Neutrophil and Eosinophil DNA Extracellular Trap Formation: Lessons From Pathogenic Fungi

Abstract

Fungal infections represent a worldwide health problem. Fungal pathogens are responsible for a variety of conditions, including superficial diseases, allergic pathologies and potentially lethal invasive infections. Neutrophils and eosinophils have been implicated as effector cells in several pathologies. Neutrophils are major effector cells involved in the control of fungal infections and exhibit a plethora of antifungal mechanisms, such as phagocytosis, reactive oxygen species production, degranulation, extracellular vesicle formation, and DNA extracellular trap (ET) release. Eosinophils are polymorphonuclear cells classically implicated as effector cells in the pathogenesis of allergic diseases and helminthic infections, although their roles as immunomodulatory players in both innate and adaptive immunity are currently recognized.
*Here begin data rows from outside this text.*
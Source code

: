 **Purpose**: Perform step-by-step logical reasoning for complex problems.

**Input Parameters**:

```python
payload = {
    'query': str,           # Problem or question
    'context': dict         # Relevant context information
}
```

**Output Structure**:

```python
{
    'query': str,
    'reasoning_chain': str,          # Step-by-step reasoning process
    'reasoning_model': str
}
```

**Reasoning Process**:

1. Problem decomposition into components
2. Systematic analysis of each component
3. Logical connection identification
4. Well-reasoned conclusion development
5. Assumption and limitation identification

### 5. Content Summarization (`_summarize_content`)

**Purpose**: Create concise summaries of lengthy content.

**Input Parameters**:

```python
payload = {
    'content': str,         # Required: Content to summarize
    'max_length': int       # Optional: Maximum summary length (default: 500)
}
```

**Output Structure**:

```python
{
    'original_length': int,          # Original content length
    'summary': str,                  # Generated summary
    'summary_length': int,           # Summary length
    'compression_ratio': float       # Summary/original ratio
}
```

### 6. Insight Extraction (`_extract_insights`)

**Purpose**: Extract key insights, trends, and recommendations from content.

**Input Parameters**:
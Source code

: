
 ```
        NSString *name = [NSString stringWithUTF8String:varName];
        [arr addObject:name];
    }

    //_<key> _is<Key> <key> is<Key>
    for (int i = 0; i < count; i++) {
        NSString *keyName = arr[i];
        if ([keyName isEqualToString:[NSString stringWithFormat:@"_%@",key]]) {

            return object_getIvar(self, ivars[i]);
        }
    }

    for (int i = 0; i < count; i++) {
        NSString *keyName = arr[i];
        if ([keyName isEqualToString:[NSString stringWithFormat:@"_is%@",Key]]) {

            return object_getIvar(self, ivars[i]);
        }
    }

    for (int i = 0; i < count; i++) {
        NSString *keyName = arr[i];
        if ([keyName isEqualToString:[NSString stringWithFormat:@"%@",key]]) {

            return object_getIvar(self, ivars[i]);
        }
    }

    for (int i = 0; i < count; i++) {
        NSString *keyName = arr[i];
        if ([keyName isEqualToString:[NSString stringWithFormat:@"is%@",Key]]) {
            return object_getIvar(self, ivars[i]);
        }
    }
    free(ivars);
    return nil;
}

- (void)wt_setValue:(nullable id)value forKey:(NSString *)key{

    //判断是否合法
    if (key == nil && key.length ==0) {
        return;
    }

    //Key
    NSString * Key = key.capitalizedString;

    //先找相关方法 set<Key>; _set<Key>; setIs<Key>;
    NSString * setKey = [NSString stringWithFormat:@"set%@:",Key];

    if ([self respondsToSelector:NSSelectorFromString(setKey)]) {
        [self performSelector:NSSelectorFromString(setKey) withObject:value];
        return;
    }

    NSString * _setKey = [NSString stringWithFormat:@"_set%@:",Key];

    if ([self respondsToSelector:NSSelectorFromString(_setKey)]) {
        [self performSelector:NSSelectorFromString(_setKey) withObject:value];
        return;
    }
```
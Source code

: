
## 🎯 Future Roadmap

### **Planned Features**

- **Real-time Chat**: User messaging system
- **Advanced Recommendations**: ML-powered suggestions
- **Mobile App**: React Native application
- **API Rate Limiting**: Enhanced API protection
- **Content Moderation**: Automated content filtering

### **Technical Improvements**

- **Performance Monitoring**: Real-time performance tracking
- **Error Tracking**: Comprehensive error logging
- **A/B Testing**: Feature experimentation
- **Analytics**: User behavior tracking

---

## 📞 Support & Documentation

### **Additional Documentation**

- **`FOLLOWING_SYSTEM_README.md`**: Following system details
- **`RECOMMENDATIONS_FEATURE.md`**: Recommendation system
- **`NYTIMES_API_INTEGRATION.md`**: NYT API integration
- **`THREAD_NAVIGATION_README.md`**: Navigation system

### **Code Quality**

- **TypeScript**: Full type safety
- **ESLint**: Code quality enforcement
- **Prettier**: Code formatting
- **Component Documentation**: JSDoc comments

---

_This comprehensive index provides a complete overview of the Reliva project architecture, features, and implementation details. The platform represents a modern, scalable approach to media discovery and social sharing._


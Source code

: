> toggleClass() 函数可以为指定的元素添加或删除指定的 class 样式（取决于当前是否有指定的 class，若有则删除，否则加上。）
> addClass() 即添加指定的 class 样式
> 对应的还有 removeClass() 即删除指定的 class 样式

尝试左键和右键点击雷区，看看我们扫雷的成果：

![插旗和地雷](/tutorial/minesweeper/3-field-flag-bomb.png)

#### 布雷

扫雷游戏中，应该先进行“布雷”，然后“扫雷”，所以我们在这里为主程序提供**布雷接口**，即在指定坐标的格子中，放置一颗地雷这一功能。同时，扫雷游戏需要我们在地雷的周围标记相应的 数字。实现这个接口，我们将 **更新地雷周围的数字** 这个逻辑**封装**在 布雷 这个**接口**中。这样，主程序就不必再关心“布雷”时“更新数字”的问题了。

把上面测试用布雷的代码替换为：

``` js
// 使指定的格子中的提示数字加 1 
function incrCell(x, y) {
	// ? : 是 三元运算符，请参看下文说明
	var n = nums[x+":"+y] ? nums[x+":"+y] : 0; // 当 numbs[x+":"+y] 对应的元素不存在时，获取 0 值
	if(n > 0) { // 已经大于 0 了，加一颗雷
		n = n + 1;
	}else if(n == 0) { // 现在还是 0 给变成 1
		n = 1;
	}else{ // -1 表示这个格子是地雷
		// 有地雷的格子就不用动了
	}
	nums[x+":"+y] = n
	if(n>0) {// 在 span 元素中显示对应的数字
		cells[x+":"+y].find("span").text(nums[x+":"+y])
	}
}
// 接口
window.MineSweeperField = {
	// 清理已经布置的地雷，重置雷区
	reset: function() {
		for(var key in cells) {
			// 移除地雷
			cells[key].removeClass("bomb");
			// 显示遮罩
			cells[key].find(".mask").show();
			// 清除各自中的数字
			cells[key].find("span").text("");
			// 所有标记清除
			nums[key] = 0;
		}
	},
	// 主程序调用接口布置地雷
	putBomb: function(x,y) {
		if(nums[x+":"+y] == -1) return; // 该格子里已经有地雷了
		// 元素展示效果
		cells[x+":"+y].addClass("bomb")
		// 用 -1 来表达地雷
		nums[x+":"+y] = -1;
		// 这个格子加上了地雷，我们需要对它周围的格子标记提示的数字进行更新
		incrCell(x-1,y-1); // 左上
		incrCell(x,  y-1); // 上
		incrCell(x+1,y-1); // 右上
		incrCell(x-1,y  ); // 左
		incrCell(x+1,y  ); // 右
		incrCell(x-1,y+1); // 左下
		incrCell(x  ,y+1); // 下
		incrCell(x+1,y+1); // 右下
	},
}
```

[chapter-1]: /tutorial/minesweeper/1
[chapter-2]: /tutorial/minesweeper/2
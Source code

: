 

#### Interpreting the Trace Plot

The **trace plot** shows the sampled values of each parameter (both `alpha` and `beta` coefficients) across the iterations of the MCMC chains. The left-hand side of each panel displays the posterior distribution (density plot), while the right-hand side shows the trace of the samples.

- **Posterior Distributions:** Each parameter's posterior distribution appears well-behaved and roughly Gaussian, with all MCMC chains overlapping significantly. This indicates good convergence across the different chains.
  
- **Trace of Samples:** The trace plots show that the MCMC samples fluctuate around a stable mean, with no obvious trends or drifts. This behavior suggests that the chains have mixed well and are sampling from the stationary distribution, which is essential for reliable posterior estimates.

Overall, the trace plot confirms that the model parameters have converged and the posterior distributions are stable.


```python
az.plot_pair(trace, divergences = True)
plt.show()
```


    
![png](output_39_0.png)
Eosinophils are also endowed with antifungal activities and are abundantly found in allergic conditions associated with fungal colonization and sensitization. Neutrophils and eosinophils have been demonstrated to release their nuclear and mitochondrial DNA in response to many pathogens and pro-inflammatory stimuli. ETs have been implicated in the killing and control of many pathogens, as well as in promoting inflammation and tissue damage. The formation of ETs by neutrophils and eosinophils has been described in response to pathogenic fungi. Here, we provide an overview of the mechanisms involved in the release of neutrophil and eosinophil ETs in response to fungal pathogens. General implications for understanding the formation of ETs and the roles of ETs in fungal infections are discussed.